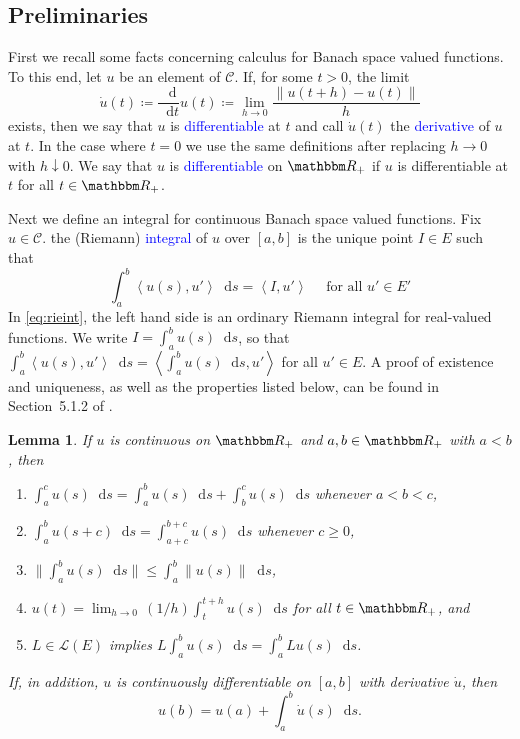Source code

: \documentclass[12pt, reqno]{amsart}
\renewcommand{\leq}{\leqslant}
\renewcommand{\geq}{\geqslant}
\providecommand{\inner}[1]{\left\langle{#1}\right\rangle}
\newcommand{\1}{\mathbbm 1}
\newcommand*\diff{\mathop{}\!\mathrm{d}}
\newcommand{\cC}{\mathscr C}
\newcommand{\lL}{\mathcal L}
\newcommand{\RR}{\mathbbm R}
\theoremstyle{plain}
\newtheorem{lemma}[theorem]{Lemma}
\theoremstyle{definition}
\newcommand{\navy}[1]{\textcolor{blue}{#1}}
\begin{document}
\subsection{Preliminaries}\label{ss:prel}

First we recall some facts concerning calculus for Banach space valued
functions. To this end, let $u$ be an element of $\cC$. If, for some $t > 0$,
the limit
%
\begin{equation*}
    \dot u(t)
    \coloneq \frac{\diff }{\diff t} u(t)
    \coloneq \lim_{h \to 0} \frac{\| u(t + h) - u(t) \|}{h}
\end{equation*}
%
exists, then we say that $u$ is \navy{differentiable} at $t$ and call $\dot u(t)$
the \navy{derivative} of $u$ at $t$.  In the case where $t=0$ we use the same
definitions after replacing $h \to 0$ with $h \downarrow 0$.
We say that $u$ is \navy{differentiable} on $\RR_+$ if $u$ is differentiable at
$t$ for all $t \in \RR_+$.

Next we define an integral for continuous Banach space valued functions. Fix $u
\in \cC$.  the (Riemann) \navy{integral} of $u$ over $[a,b]$ is the unique point
$I \in E$ such that
%
\begin{equation}\label{eq:rieint}
    \int_a^b \inner{u(s), u'} \diff s = \inner{I, u'} 
    \quad \text{ for all } u' \in E'
\end{equation}
%
In \eqref{eq:rieint}, the left hand side is an ordinary Riemann integral for
real-valued functions.  
We write $I = \int_a^b u(s) \diff s$, so that $
\int_a^b \inner{u(s), u'} \diff s = \inner{\int_a^b u(s) \diff s, u'}$ for all
$u' \in E$.  A proof of existence and uniqueness, as well as the properties
listed below, can be found in Section~5.1.2 of \cite{buhler2018functional}.

\begin{lemma}\label{l:riemann}
    If $u$ is continuous on $\RR_+$ and $a, b \in \RR_+$ with $a < b$, then
    \begin{enumerate}
        \item $\int_a^c u(s) \diff s 
            = \int_a^b u(s) \diff s + \int_b^c u(s) \diff s$ whenever $a < b < c$,
        \item $\int_a^b u(s + c) \diff s = \int_{a+c}^{b+c} u(s)
            \diff s$ whenever $c \geq 0$,
        \item $\| \int_a^b u(s) \diff s \| \leq \int_a^b \|
            u(s)  \| \diff s$,
        \item $u(t) = \lim_{h \to 0} \, (1/h) \int_t^{t+h} u(s) \diff s$ for all
            $t \in \RR_+$, and
        \item $L \in \lL(E)$ implies $L \int_a^b u(s) \diff s = \int_a^b Lu(s) \diff s $.
    \end{enumerate}
    If, in addition, $u$ is continuously differentiable on $[a, b]$ with
    derivative $\dot u$, then
    \begin{equation}\label{eq:ftcb}
        u(b) = u(a) + \int_a^b \dot u(s) \diff s.
    \end{equation}
\end{lemma}
\end{document}
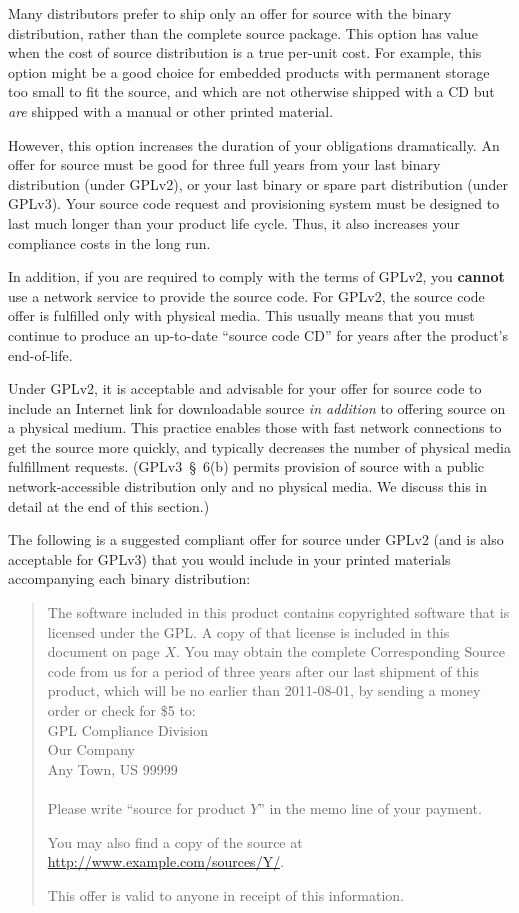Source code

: Many distributors prefer to ship only an offer for source with the binary
distribution, rather than the complete source package.  This
option has value when the cost of source distribution is a true
per-unit cost.  For example, this option might be a good choice for
embedded products with permanent storage too small to fit the source, and
which are not otherwise shipped with a CD but \emph{are} shipped with a
manual or other printed material.

However, this option increases the duration of your obligations
dramatically.  An offer for source must be good for three full years from
your last binary distribution (under GPLv2), or your last binary or spare
part distribution (under GPLv3).  Your source code request and
provisioning system must be designed to last much longer than your product
life cycle. Thus, it also increases your compliance costs in the long
run.

In addition, if you are required to comply with the terms of GPLv2, you
{\bf cannot} use a network service to provide the source code.  For GPLv2,
the source code offer is fulfilled only with physical media.  This usually
means that you must continue to produce an up-to-date ``source code CD''
for years after the product's end-of-life.

\label{offer-with-internet}

Under GPLv2, it is acceptable and advisable for your offer for source code
to include an Internet link for downloadable source \emph{in addition} to
offering source on a physical medium.  This practice enables those with
fast network connections to get the source more quickly, and typically
decreases the number of physical media fulfillment requests.
(GPLv3~\S~6(b) permits provision of source with a public
network-accessible distribution only and no physical media.  We discuss
this in detail at the end of this section.)

The following is a suggested compliant offer for source under GPLv2 (and
is also acceptable for GPLv3) that you would include in your printed
materials accompanying each binary distribution:

\begin{quote}
The software included in this product contains copyrighted software that
is licensed under the GPL\@.  A copy of that license is included in this
document on page $X$\@.  You may obtain the complete Corresponding Source
code from us for a period of three years after our last shipment of this
product, which will be no earlier than 2011-08-01, by sending a money
order or check for \$5 to: \\
GPL Compliance Division \\
Our Company \\
Any Town, US 99999 \\
\\
Please write ``source for product $Y$'' in the memo line of your
payment.

You may also find a copy of the source at
\url{http://www.example.com/sources/Y/}.

This offer is valid to anyone in receipt of this information.
\end{quote}

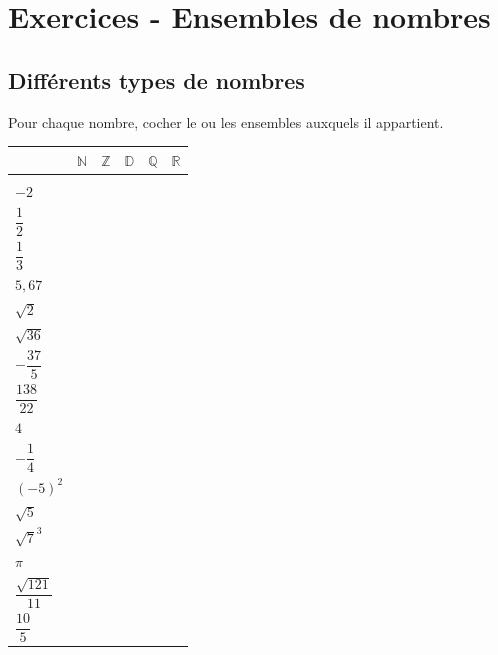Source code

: \section*{Exercices - Ensembles de nombres}
{\setlength{\columnseprule}{0pt}
\setcounter{NumEx}{1}

\subsection*{Différents types de nombres}


\begin{Exercice} Pour chaque nombre, cocher le ou les ensembles auxquels il appartient.
\begin{center}
\renewcommand{\arraystretch}{2.5}
\begin{tabular}{|>{\centering\arraybackslash}p{2 cm}|>{\centering\arraybackslash}p{2 cm}|>{\centering\arraybackslash}p{2 cm}|>{\centering\arraybackslash}p{2 cm}|>{\centering\arraybackslash}p{2 cm}|>{\centering\arraybackslash}p{2 cm}|}
\arrayrulecolor{Couleur6}\hline 
 & $\mathbb{N}$ & $\mathbb{Z}$ & $\mathbb{D}$ & $\mathbb{Q}$ & $\mathbb{R}$ \\ 
\hline 
3 &  &  &  &  &  \\ 
\hline 
$-2$ &  &  &  &  &  \\ 
\hline 
$\dfrac{1}{2}$ &  &  &  &  &  \\ 
\hline 
$\dfrac{1}{3}$ &  &  &  &  &  \\ 
\hline 
$5,67$ &  &  &  &  &  \\ 
\hline 
$\sqrt{2}$ &  &  &  &  &  \\ 
\hline 
$\sqrt{36}$ &  &  &  &  &  \\ 
\hline 
$-\dfrac{37}{5}$ &  &  &  &  &  \\ 
\hline 
$\dfrac{138}{22}$ &  &  &  &  &  \\ 
\hline 
$4$ &  &  &  &  &  \\ 
\hline 
$-\dfrac{1}{4}$ &  &  &  &  &  \\ 
\hline 
$(-5)^2$ &  &  &  &  &  \\ 
\hline 
$\sqrt{5}$ &  &  &  &  &  \\ 
\hline 
$\sqrt{7}^3$ &  &  &  &  &  \\ 
\hline 
$\pi$ &  &  &  &  &  \\ 
\hline 
$\dfrac{\sqrt{121}}{11}$ &  &  &  &  &  \\ 
\hline 
$\dfrac{10}{5}$ &  &  &  &  &  \\ 
\hline 
\end{tabular} 
\end{center}
\end{Exercice}

}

• [WORK ITEM] An exact copy of all the entries is required, and it must contain no pictures.

• [TASK OUTPUT]
Source code

: \documentclass[12pt, reqno]{amsart}
\renewcommand{\leq}{\leqslant}
\renewcommand{\geq}{\geqslant}
\providecommand{\inner}[1]{\left\langle{#1}\right\rangle}
\newcommand{\1}{\mathbbm 1}
\newcommand*\diff{\mathop{}\!\mathrm{d}}
\newcommand{\cC}{\mathscr C}
\newcommand{\lL}{\mathcal L}
\newcommand{\RR}{\mathbbm R}
\theoremstyle{plain}
\newtheorem{lemma}[theorem]{Lemma}
\theoremstyle{definition}
\newcommand{\navy}[1]{\textcolor{blue}{#1}}
\begin{document}
\subsection{Preliminaries}\label{ss:prel}

First we recall some facts concerning calculus for Banach space valued
functions. To this end, let $u$ be an element of $\cC$. If, for some $t > 0$,
the limit
%
\begin{equation*}
    \dot u(t)
    \coloneq \frac{\diff }{\diff t} u(t)
    \coloneq \lim_{h \to 0} \frac{\| u(t + h) - u(t) \|}{h}
\end{equation*}
%
exists, then we say that $u$ is \navy{differentiable} at $t$ and call $\dot u(t)$
the \navy{derivative} of $u$ at $t$.  In the case where $t=0$ we use the same
definitions after replacing $h \to 0$ with $h \downarrow 0$.
We say that $u$ is \navy{differentiable} on $\RR_+$ if $u$ is differentiable at
$t$ for all $t \in \RR_+$.

Next we define an integral for continuous Banach space valued functions. Fix $u
\in \cC$.  the (Riemann) \navy{integral} of $u$ over $[a,b]$ is the unique point
$I \in E$ such that
%
\begin{equation}\label{eq:rieint}
    \int_a^b \inner{u(s), u'} \diff s = \inner{I, u'} 
    \quad \text{ for all } u' \in E'
\end{equation}
%
In \eqref{eq:rieint}, the left hand side is an ordinary Riemann integral for
real-valued functions.  
We write $I = \int_a^b u(s) \diff s$, so that $
\int_a^b \inner{u(s), u'} \diff s = \inner{\int_a^b u(s) \diff s, u'}$ for all
$u' \in E$.  A proof of existence and uniqueness, as well as the properties
listed below, can be found in Section~5.1.2 of \cite{buhler2018functional}.

\begin{lemma}\label{l:riemann}
    If $u$ is continuous on $\RR_+$ and $a, b \in \RR_+$ with $a < b$, then
    \begin{enumerate}
        \item $\int_a^c u(s) \diff s 
            = \int_a^b u(s) \diff s + \int_b^c u(s) \diff s$ whenever $a < b < c$,
        \item $\int_a^b u(s + c) \diff s = \int_{a+c}^{b+c} u(s)
            \diff s$ whenever $c \geq 0$,
        \item $\| \int_a^b u(s) \diff s \| \leq \int_a^b \|
            u(s)  \| \diff s$,
        \item $u(t) = \lim_{h \to 0} \, (1/h) \int_t^{t+h} u(s) \diff s$ for all
            $t \in \RR_+$, and
        \item $L \in \lL(E)$ implies $L \int_a^b u(s) \diff s = \int_a^b Lu(s) \diff s $.
    \end{enumerate}
    If, in addition, $u$ is continuously differentiable on $[a, b]$ with
    derivative $\dot u$, then
    \begin{equation}\label{eq:ftcb}
        u(b) = u(a) + \int_a^b \dot u(s) \diff s.
    \end{equation}
\end{lemma}
\end{document}
Source code

: Many distributors prefer to ship only an offer for source with the binary
distribution, rather than the complete source package.  This
option has value when the cost of source distribution is a true
per-unit cost.  For example, this option might be a good choice for
embedded products with permanent storage too small to fit the source, and
which are not otherwise shipped with a CD but \emph{are} shipped with a
manual or other printed material.

However, this option increases the duration of your obligations
dramatically.  An offer for source must be good for three full years from
your last binary distribution (under GPLv2), or your last binary or spare
part distribution (under GPLv3).  Your source code request and
provisioning system must be designed to last much longer than your product
life cycle. Thus, it also increases your compliance costs in the long
run.

In addition, if you are required to comply with the terms of GPLv2, you
{\bf cannot} use a network service to provide the source code.  For GPLv2,
the source code offer is fulfilled only with physical media.  This usually
means that you must continue to produce an up-to-date ``source code CD''
for years after the product's end-of-life.

\label{offer-with-internet}

Under GPLv2, it is acceptable and advisable for your offer for source code
to include an Internet link for downloadable source \emph{in addition} to
offering source on a physical medium.  This practice enables those with
fast network connections to get the source more quickly, and typically
decreases the number of physical media fulfillment requests.
(GPLv3~\S~6(b) permits provision of source with a public
network-accessible distribution only and no physical media.  We discuss
this in detail at the end of this section.)

The following is a suggested compliant offer for source under GPLv2 (and
is also acceptable for GPLv3) that you would include in your printed
materials accompanying each binary distribution:

\begin{quote}
The software included in this product contains copyrighted software that
is licensed under the GPL\@.  A copy of that license is included in this
document on page $X$\@.  You may obtain the complete Corresponding Source
code from us for a period of three years after our last shipment of this
product, which will be no earlier than 2011-08-01, by sending a money
order or check for \$5 to: \\
GPL Compliance Division \\
Our Company \\
Any Town, US 99999 \\
\\
Please write ``source for product $Y$'' in the memo line of your
payment.

You may also find a copy of the source at
\url{http://www.example.com/sources/Y/}.

This offer is valid to anyone in receipt of this information.
\end{quote}

Source code

: \section*{Exercices - Ensembles de nombres}
{\setlength{\columnseprule}{0pt}
\setcounter{NumEx}{1}

\subsection*{Différents types de nombres}


\begin{Exercice} Pour chaque nombre, cocher le ou les ensembles auxquels il appartient.
\begin{center}
\renewcommand{\arraystretch}{2.5}
\begin{tabular}{|>{\centering\arraybackslash}p{2 cm}|>{\centering\arraybackslash}p{2 cm}|>{\centering\arraybackslash}p{2 cm}|>{\centering\arraybackslash}p{2 cm}|>{\centering\arraybackslash}p{2 cm}|>{\centering\arraybackslash}p{2 cm}|}
\arrayrulecolor{Couleur6}\hline 
 & $\mathbb{N}$ & $\mathbb{Z}$ & $\mathbb{D}$ & $\mathbb{Q}$ & $\mathbb{R}$ \\ 
\hline 
3 &  &  &  &  &  \\ 
\hline 
$-2$ &  &  &  &  &  \\ 
\hline 
$\dfrac{1}{2}$ &  &  &  &  &  \\ 
\hline 
$\dfrac{1}{3}$ &  &  &  &  &  \\ 
\hline 
$5,67$ &  &  &  &  &  \\ 
\hline 
$\sqrt{2}$ &  &  &  &  &  \\ 
\hline 
$\sqrt{36}$ &  &  &  &  &  \\ 
\hline 
$-\dfrac{37}{5}$ &  &  &  &  &  \\ 
\hline 
$\dfrac{138}{22}$ &  &  &  &  &  \\ 
\hline 
$4$ &  &  &  &  &  \\ 
\hline 
$-\dfrac{1}{4}$ &  &  &  &  &  \\ 
\hline 
$(-5)^2$ &  &  &  &  &  \\ 
\hline 
$\sqrt{5}$ &  &  &  &  &  \\ 
\hline 
$\sqrt{7}^3$ &  &  &  &  &  \\ 
\hline 
$\pi$ &  &  &  &  &  \\ 
\hline 
$\dfrac{\sqrt{121}}{11}$ &  &  &  &  &  \\ 
\hline 
$\dfrac{10}{5}$ &  &  &  &  &  \\ 
\hline 
\end{tabular} 
\end{center}
\end{Exercice}

}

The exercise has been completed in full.